▸ **Extracted entries**
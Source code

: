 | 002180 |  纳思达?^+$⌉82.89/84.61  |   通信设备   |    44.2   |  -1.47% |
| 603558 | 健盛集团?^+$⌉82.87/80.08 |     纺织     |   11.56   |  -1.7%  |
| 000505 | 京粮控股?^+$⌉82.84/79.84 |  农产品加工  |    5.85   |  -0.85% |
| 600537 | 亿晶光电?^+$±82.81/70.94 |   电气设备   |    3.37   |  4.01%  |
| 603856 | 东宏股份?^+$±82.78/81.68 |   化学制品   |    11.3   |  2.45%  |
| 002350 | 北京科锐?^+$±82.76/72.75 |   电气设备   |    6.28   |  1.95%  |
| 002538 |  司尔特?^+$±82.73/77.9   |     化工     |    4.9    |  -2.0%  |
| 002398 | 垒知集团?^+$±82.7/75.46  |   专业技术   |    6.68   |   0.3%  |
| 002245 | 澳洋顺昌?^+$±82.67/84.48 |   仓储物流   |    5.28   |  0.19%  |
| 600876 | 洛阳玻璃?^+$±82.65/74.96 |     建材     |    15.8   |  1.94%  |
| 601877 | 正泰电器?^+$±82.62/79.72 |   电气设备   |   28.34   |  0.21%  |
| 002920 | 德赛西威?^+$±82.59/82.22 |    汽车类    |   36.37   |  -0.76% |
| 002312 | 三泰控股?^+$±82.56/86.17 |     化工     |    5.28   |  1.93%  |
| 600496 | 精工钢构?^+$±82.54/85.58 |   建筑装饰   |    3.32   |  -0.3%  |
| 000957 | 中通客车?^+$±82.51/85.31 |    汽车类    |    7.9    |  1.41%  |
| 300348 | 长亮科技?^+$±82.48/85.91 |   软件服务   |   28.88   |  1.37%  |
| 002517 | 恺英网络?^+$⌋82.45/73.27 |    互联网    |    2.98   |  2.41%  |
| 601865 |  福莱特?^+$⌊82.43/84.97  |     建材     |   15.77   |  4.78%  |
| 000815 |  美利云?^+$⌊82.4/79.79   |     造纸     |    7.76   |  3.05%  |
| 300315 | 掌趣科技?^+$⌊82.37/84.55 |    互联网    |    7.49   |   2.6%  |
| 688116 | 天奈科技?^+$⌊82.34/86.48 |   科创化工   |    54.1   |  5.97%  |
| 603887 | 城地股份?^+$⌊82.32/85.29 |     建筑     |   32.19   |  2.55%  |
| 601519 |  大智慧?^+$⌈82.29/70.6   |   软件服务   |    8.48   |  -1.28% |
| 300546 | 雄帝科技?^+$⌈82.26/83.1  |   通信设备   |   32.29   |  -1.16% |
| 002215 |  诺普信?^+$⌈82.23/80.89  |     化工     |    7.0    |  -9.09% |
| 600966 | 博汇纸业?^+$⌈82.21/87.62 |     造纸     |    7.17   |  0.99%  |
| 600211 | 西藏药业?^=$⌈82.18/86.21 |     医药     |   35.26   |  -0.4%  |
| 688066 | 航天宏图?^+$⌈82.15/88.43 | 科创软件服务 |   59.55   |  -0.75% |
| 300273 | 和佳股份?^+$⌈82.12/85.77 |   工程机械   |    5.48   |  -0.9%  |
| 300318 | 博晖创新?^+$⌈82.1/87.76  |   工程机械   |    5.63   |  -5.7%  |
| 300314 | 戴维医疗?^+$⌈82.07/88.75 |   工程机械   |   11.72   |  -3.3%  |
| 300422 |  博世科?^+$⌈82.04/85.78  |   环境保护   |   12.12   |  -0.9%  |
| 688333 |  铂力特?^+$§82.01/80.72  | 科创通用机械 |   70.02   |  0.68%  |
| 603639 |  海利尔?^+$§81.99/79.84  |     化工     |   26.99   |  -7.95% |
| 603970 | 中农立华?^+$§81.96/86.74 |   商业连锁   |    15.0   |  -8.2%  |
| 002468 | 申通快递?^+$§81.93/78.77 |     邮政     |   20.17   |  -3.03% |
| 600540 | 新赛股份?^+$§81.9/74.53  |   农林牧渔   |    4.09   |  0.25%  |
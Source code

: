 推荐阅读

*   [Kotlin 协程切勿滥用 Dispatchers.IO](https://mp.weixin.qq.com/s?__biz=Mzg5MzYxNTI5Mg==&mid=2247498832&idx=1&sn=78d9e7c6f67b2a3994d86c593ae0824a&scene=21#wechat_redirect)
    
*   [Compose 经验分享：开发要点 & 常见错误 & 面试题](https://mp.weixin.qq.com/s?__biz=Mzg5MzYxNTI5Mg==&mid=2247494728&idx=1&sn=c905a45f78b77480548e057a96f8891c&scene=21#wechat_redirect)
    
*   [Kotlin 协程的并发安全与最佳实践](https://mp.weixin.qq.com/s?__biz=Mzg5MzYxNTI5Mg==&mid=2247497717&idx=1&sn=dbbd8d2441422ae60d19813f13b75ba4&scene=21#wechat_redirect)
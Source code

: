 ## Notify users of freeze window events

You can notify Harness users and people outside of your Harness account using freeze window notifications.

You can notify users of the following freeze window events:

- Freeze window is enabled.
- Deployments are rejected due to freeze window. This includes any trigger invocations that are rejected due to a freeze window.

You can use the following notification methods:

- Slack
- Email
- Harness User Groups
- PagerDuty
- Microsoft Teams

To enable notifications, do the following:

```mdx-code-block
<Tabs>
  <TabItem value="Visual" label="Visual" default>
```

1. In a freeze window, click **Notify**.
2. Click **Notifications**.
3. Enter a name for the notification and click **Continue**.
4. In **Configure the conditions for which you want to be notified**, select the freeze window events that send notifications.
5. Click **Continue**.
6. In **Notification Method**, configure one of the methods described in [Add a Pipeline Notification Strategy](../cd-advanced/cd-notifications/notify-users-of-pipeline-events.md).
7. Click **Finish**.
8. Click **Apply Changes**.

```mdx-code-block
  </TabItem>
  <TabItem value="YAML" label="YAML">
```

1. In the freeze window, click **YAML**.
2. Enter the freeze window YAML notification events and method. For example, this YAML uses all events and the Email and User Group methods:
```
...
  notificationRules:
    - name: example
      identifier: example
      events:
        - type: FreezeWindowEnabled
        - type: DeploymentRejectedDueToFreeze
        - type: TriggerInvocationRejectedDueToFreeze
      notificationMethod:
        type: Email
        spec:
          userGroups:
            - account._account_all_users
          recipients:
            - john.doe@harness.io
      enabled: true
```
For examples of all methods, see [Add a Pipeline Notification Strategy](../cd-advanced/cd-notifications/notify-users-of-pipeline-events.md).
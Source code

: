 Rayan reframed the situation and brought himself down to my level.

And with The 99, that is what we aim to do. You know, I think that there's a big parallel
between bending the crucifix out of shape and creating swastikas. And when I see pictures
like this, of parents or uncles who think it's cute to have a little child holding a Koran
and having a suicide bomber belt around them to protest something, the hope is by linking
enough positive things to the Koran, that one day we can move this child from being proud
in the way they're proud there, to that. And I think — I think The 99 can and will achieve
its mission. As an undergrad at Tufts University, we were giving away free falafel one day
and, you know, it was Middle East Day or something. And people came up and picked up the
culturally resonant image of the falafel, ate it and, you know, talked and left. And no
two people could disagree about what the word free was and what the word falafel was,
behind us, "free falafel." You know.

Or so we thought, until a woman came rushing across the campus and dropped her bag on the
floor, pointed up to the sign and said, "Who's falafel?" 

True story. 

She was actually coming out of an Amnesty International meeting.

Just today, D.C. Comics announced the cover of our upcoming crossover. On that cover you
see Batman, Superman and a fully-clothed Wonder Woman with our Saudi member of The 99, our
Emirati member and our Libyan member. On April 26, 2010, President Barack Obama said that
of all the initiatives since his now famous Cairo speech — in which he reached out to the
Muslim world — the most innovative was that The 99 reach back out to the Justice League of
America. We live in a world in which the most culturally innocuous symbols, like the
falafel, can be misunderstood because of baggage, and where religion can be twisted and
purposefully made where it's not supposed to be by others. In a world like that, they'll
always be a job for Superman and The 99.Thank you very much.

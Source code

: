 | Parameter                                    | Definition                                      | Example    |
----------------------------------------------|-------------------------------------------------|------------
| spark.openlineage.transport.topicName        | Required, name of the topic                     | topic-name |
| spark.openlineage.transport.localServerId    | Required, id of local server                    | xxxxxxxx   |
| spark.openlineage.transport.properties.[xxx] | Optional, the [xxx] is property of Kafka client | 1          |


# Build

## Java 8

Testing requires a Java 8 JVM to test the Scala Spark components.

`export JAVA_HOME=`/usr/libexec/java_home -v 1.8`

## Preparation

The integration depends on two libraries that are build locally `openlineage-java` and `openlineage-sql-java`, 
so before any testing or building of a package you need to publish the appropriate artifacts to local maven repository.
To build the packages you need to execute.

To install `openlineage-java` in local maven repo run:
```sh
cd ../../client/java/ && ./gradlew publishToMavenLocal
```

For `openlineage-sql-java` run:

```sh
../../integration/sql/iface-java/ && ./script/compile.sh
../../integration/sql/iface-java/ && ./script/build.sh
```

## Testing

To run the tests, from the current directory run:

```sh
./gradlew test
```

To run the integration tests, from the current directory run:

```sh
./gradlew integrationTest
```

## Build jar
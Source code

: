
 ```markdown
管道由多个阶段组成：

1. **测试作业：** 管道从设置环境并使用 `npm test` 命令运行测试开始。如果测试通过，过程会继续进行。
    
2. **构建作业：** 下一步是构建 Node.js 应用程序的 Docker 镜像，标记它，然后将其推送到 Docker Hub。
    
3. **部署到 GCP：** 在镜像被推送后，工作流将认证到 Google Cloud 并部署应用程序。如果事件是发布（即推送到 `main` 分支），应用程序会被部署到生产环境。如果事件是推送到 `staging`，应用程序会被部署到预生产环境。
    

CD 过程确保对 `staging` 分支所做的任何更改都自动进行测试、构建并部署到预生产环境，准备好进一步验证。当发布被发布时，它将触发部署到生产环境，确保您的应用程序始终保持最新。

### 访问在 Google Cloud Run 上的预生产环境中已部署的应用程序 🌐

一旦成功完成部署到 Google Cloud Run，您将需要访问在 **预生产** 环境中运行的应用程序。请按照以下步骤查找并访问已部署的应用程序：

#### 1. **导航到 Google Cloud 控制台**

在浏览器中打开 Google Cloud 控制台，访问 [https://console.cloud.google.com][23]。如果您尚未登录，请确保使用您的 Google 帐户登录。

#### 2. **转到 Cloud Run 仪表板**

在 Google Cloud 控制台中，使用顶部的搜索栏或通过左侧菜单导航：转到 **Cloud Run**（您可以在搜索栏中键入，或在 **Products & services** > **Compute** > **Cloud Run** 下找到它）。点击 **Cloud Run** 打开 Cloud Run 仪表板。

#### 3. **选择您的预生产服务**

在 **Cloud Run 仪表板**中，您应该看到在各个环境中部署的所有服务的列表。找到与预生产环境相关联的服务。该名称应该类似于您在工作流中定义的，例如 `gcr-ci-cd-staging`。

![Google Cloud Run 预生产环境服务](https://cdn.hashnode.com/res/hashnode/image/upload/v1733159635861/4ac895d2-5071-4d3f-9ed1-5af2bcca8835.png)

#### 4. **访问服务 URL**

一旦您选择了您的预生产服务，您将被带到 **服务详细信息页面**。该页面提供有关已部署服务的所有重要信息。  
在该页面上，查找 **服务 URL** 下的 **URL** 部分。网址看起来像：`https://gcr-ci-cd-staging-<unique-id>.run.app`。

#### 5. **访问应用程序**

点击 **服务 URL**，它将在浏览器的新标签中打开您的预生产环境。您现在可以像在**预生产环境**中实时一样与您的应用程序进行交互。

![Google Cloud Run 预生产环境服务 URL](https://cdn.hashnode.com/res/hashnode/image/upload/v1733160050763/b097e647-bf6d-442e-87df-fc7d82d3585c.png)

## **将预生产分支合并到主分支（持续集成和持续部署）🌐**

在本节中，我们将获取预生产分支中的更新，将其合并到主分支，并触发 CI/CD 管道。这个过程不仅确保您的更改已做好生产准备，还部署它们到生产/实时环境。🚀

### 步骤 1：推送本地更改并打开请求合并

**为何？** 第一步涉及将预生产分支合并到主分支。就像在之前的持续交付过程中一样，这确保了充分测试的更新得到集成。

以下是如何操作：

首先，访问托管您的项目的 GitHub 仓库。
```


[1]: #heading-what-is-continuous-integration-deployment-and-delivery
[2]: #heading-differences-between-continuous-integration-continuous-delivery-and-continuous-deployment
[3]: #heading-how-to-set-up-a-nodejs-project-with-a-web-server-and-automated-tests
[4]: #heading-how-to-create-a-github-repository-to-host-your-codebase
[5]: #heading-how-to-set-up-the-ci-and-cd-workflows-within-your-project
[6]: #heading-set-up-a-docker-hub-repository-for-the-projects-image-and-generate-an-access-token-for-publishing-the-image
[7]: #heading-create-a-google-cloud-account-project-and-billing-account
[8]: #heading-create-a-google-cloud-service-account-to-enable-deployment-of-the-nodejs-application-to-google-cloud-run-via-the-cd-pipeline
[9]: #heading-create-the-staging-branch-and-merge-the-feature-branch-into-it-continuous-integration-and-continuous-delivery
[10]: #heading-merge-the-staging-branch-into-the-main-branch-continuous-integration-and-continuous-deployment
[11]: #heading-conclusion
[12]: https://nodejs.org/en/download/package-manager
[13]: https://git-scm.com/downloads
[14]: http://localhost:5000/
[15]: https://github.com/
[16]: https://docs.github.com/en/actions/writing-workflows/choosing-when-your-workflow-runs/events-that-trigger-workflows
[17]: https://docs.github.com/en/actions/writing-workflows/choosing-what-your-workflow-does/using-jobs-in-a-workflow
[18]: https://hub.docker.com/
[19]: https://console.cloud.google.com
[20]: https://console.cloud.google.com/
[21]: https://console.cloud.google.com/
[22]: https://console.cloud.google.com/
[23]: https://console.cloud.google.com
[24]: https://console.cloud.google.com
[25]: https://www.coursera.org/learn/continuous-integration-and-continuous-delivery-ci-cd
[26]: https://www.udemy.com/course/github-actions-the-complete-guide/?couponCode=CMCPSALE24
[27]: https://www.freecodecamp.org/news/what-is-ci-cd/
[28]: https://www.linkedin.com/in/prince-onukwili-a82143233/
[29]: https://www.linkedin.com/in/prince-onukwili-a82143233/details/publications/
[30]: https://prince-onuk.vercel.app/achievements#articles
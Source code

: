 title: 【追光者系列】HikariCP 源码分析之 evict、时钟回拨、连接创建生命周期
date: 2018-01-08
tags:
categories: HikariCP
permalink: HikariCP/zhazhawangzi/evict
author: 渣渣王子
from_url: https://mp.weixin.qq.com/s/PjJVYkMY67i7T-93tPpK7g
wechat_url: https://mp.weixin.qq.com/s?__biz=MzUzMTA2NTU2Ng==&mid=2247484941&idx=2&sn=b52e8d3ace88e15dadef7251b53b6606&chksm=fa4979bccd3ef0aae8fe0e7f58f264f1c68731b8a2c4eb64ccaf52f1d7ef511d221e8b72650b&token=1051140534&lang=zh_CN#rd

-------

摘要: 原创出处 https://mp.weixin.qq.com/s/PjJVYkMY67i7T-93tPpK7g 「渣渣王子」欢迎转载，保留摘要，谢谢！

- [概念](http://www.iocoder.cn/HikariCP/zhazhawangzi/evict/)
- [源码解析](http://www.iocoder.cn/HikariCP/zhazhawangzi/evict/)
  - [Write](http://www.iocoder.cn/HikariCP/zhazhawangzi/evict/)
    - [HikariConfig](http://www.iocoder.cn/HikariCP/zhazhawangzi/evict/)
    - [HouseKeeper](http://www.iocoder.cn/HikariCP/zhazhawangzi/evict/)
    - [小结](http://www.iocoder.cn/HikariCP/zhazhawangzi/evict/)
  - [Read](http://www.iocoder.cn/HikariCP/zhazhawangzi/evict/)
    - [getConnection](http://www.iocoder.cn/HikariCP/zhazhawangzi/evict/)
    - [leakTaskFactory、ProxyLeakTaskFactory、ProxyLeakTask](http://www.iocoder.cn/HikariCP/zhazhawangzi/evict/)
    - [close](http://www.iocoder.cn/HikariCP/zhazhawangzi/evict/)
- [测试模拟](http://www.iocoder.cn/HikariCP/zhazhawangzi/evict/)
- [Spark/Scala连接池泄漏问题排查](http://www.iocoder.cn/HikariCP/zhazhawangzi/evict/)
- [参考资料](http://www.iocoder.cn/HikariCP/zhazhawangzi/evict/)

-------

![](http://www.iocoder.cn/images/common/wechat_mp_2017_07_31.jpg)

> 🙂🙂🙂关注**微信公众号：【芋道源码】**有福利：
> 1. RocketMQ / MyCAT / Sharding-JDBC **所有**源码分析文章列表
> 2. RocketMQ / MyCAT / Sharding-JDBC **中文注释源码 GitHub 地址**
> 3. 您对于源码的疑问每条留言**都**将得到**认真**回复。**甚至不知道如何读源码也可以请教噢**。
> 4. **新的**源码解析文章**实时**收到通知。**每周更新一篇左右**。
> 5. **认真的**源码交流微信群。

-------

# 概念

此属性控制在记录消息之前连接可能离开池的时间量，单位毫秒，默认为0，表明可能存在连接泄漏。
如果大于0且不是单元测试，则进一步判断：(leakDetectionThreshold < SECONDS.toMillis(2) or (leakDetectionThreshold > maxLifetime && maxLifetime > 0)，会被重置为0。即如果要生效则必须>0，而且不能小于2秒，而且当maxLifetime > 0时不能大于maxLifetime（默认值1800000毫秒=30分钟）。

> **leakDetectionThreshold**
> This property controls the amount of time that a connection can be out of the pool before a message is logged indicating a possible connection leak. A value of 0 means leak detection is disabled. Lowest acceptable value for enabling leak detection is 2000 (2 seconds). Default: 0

▸ **Work item**
All lines above from the one with "in the way they're" to the one with "see Batman, Superman", inclusive, should be copied exactly, and no other lines.

▸ **Solution for this exercise**
in the way they're proud there, to that. And I think — I think The 99 can and will achieve
its mission. As an undergrad at Tufts University, we were giving away free falafel one day
and, you know, it was Middle East Day or something. And people came up and picked up the
culturally resonant image of the falafel, ate it and, you know, talked and left. And no
two people could disagree about what the word free was and what the word falafel was,
behind us, "free falafel." You know.

Or so we thought, until a woman came rushing across the campus and dropped her bag on the
floor, pointed up to the sign and said, "Who's falafel?" 

True story. 

She was actually coming out of an Amnesty International meeting.

Just today, D.C. Comics announced the cover of our upcoming crossover. On that cover you
see Batman, Superman and a fully-clothed Wonder Woman with our Saudi member of The 99, our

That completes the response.